* THE TASK
Find the string "OpenLens" in the records and copy each line where it occurs.

[Dataset items]
※

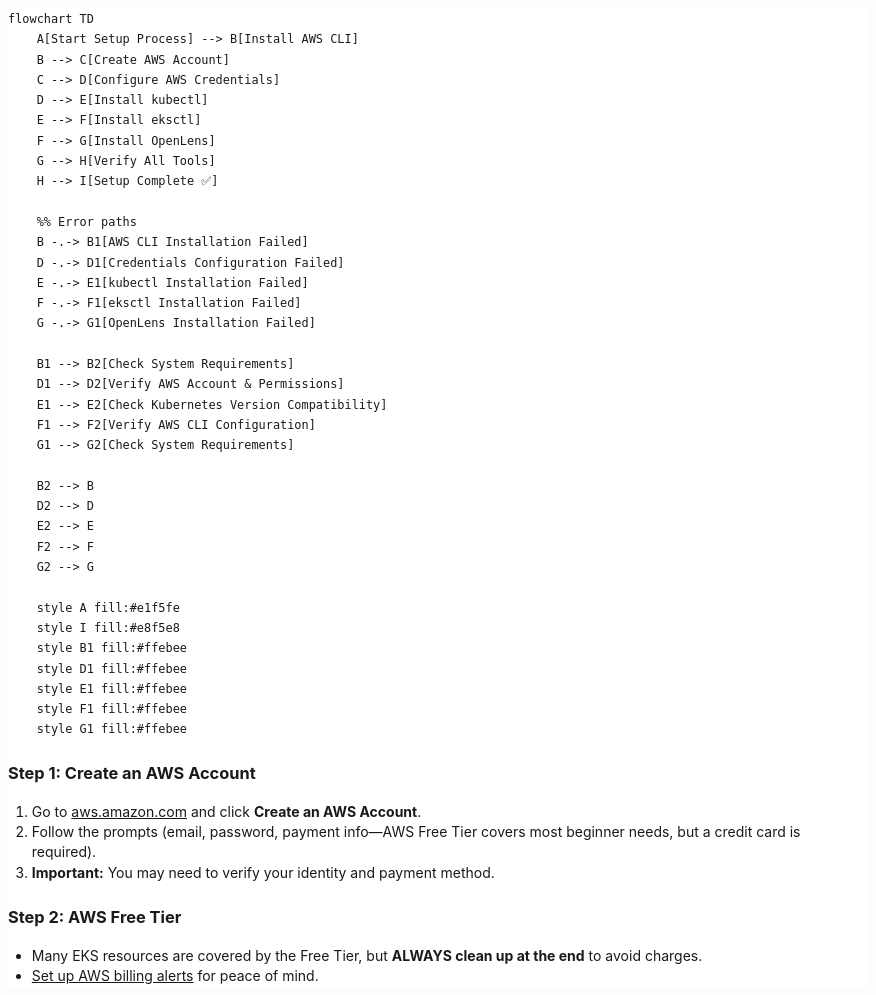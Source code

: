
 ```mermaid
flowchart TD
    A[Start Setup Process] --> B[Install AWS CLI]
    B --> C[Create AWS Account]
    C --> D[Configure AWS Credentials]
    D --> E[Install kubectl]
    E --> F[Install eksctl]
    F --> G[Install OpenLens]
    G --> H[Verify All Tools]
    H --> I[Setup Complete ✅]
    
    %% Error paths
    B -.-> B1[AWS CLI Installation Failed]
    D -.-> D1[Credentials Configuration Failed]
    E -.-> E1[kubectl Installation Failed]
    F -.-> F1[eksctl Installation Failed]
    G -.-> G1[OpenLens Installation Failed]
    
    B1 --> B2[Check System Requirements]
    D1 --> D2[Verify AWS Account & Permissions]
    E1 --> E2[Check Kubernetes Version Compatibility]
    F1 --> F2[Verify AWS CLI Configuration]
    G1 --> G2[Check System Requirements]
    
    B2 --> B
    D2 --> D
    E2 --> E
    F2 --> F
    G2 --> G
    
    style A fill:#e1f5fe
    style I fill:#e8f5e8
    style B1 fill:#ffebee
    style D1 fill:#ffebee
    style E1 fill:#ffebee
    style F1 fill:#ffebee
    style G1 fill:#ffebee
```

### Step 1: Create an AWS Account

1. Go to [aws.amazon.com](https://aws.amazon.com/) and click **Create an AWS Account**.
2. Follow the prompts (email, password, payment info—AWS Free Tier covers most beginner needs, but a credit card is required).
3. **Important:** You may need to verify your identity and payment method.

### Step 2: AWS Free Tier

- Many EKS resources are covered by the Free Tier, but **ALWAYS clean up at the end** to avoid charges.
- [Set up AWS billing alerts](https://docs.aws.amazon.com/awsaccountbilling/latest/aboutv2/billing-alerts.html) for peace of mind.
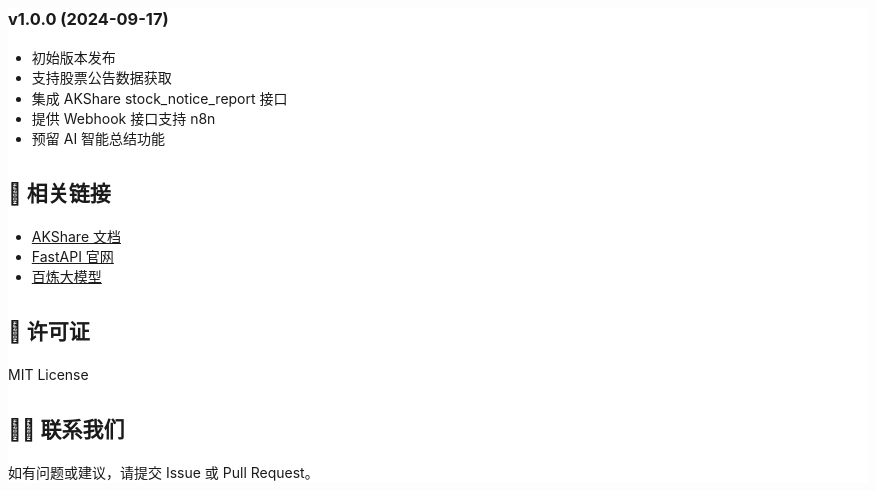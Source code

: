 ### v1.0.0 (2024-09-17)
- 初始版本发布
- 支持股票公告数据获取
- 集成 AKShare stock_notice_report 接口
- 提供 Webhook 接口支持 n8n
- 预留 AI 智能总结功能

## 🔗 相关链接

- [AKShare 文档](https://akshare.akfamily.xyz/)
- [FastAPI 官网](https://fastapi.tiangolo.com/)
- [百炼大模型](https://bailian.aliyun.com/)

## 📄 许可证

MIT License

## 🙋‍♂️ 联系我们

如有问题或建议，请提交 Issue 或 Pull Request。
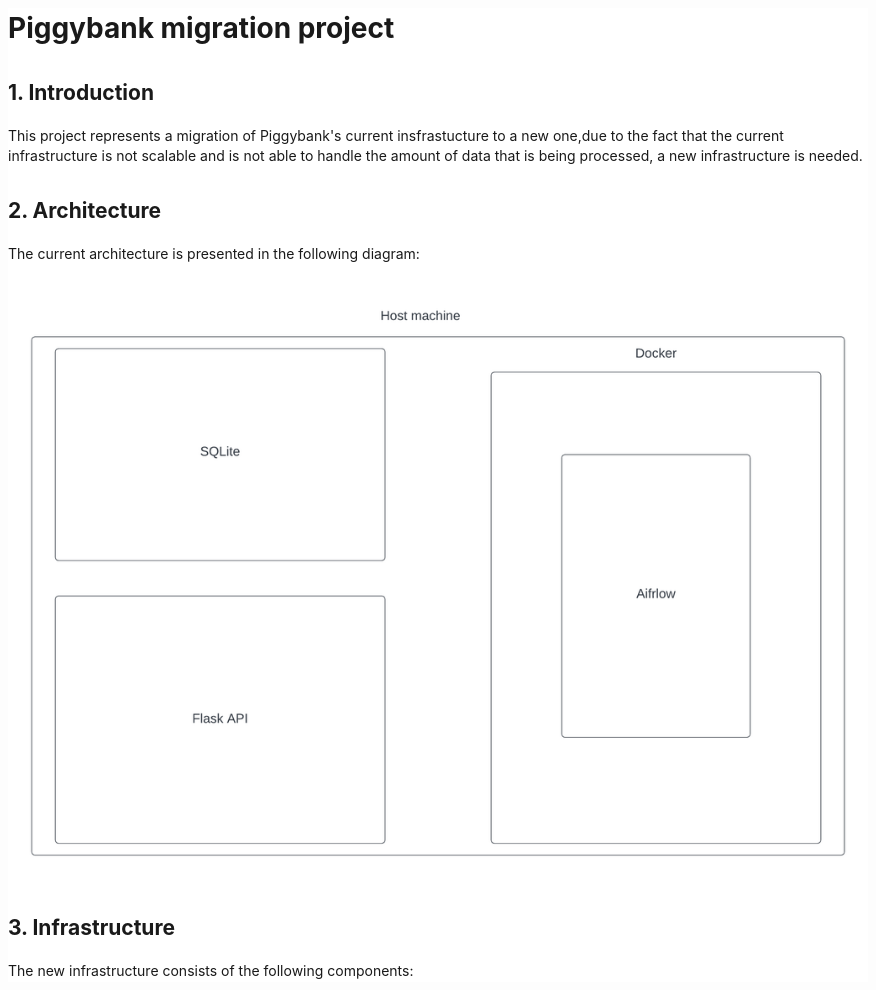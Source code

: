 # Piggybank migration project

## 1. Introduction

This project represents a migration of Piggybank's current insfrastucture to a new one,due to the fact that the
current infrastructure is not scalable and is not able to handle the amount of data that
is being processed, a new infrastructure is needed.

## 2. Architecture

The current architecture is presented in the following diagram:

![Application architecture.png](images%2FApplication%20architecture.png)

## 3. Infrastructure

The new infrastructure consists of the following components:
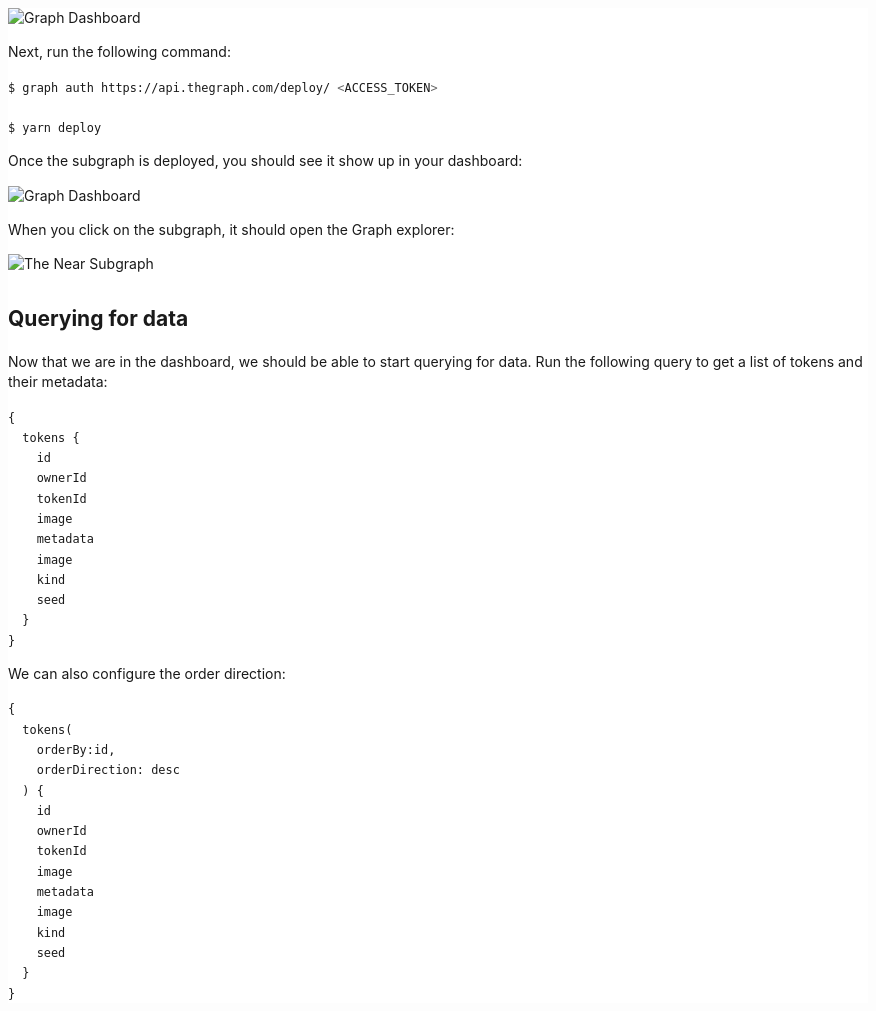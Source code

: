 ![Graph Dashboard](https://dev-to-uploads.s3.amazonaws.com/uploads/articles/820lwqh8yo3iyu7fsbhj.jpg)

Next, run the following command:

```sh
$ graph auth https://api.thegraph.com/deploy/ <ACCESS_TOKEN>

$ yarn deploy
```

Once the subgraph is deployed, you should see it show up in your dashboard:

![Graph Dashboard](https://dev-to-uploads.s3.amazonaws.com/uploads/articles/elmlu7jf6wdrz07nhu3x.png)

When you click on the subgraph, it should open the Graph explorer:

![The Near Subgraph](https://dev-to-uploads.s3.amazonaws.com/uploads/articles/v5jr3dk9yc0b3nvs2w93.png)

## Querying for data

Now that we are in the dashboard, we should be able to start querying for data. Run the following query to get a list of tokens and their metadata:

```graphql
{
  tokens {
    id
    ownerId
    tokenId
    image
    metadata
    image
    kind
    seed
  }
}
```

We can also configure the order direction:

```graphql
{
  tokens(
    orderBy:id,
    orderDirection: desc
  ) {
    id
    ownerId
    tokenId
    image
    metadata
    image
    kind
    seed
  }
}
```
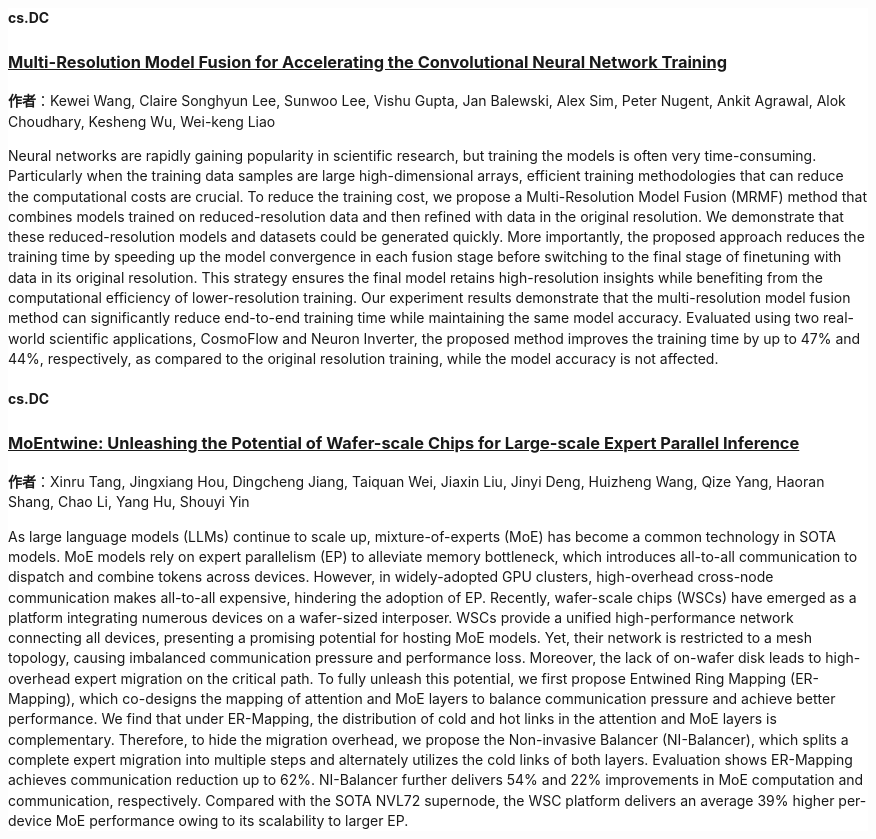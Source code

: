 

#### cs.DC

### [Multi-Resolution Model Fusion for Accelerating the Convolutional Neural Network Training](https://arxiv.org/abs/2510.25170)
**作者**：Kewei Wang, Claire Songhyun Lee, Sunwoo Lee, Vishu Gupta, Jan Balewski, Alex Sim, Peter Nugent, Ankit Agrawal, Alok Choudhary, Kesheng Wu, Wei-keng Liao

Neural networks are rapidly gaining popularity in scientific research, but training the models is often very time-consuming. Particularly when the training data samples are large high-dimensional arrays, efficient training methodologies that can reduce the computational costs are crucial. To reduce the training cost, we propose a Multi-Resolution Model Fusion (MRMF) method that combines models trained on reduced-resolution data and then refined with data in the original resolution. We demonstrate that these reduced-resolution models and datasets could be generated quickly. More importantly, the proposed approach reduces the training time by speeding up the model convergence in each fusion stage before switching to the final stage of finetuning with data in its original resolution. This strategy ensures the final model retains high-resolution insights while benefiting from the computational efficiency of lower-resolution training. Our experiment results demonstrate that the multi-resolution model fusion method can significantly reduce end-to-end training time while maintaining the same model accuracy. Evaluated using two real-world scientific applications, CosmoFlow and Neuron Inverter, the proposed method improves the training time by up to 47% and 44%, respectively, as compared to the original resolution training, while the model accuracy is not affected.


#### cs.DC

### [MoEntwine: Unleashing the Potential of Wafer-scale Chips for Large-scale Expert Parallel Inference](https://arxiv.org/abs/2510.25258)
**作者**：Xinru Tang, Jingxiang Hou, Dingcheng Jiang, Taiquan Wei, Jiaxin Liu, Jinyi Deng, Huizheng Wang, Qize Yang, Haoran Shang, Chao Li, Yang Hu, Shouyi Yin

As large language models (LLMs) continue to scale up, mixture-of-experts (MoE) has become a common technology in SOTA models. MoE models rely on expert parallelism (EP) to alleviate memory bottleneck, which introduces all-to-all communication to dispatch and combine tokens across devices. However, in widely-adopted GPU clusters, high-overhead cross-node communication makes all-to-all expensive, hindering the adoption of EP. Recently, wafer-scale chips (WSCs) have emerged as a platform integrating numerous devices on a wafer-sized interposer. WSCs provide a unified high-performance network connecting all devices, presenting a promising potential for hosting MoE models. Yet, their network is restricted to a mesh topology, causing imbalanced communication pressure and performance loss. Moreover, the lack of on-wafer disk leads to high-overhead expert migration on the critical path.  To fully unleash this potential, we first propose Entwined Ring Mapping (ER-Mapping), which co-designs the mapping of attention and MoE layers to balance communication pressure and achieve better performance. We find that under ER-Mapping, the distribution of cold and hot links in the attention and MoE layers is complementary. Therefore, to hide the migration overhead, we propose the Non-invasive Balancer (NI-Balancer), which splits a complete expert migration into multiple steps and alternately utilizes the cold links of both layers. Evaluation shows ER-Mapping achieves communication reduction up to 62%. NI-Balancer further delivers 54% and 22% improvements in MoE computation and communication, respectively. Compared with the SOTA NVL72 supernode, the WSC platform delivers an average 39% higher per-device MoE performance owing to its scalability to larger EP.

※

* SOLUTION FOR THIS PROBLEM
    F --> G[Install OpenLens]
    G -.-> G1[OpenLens Installation Failed]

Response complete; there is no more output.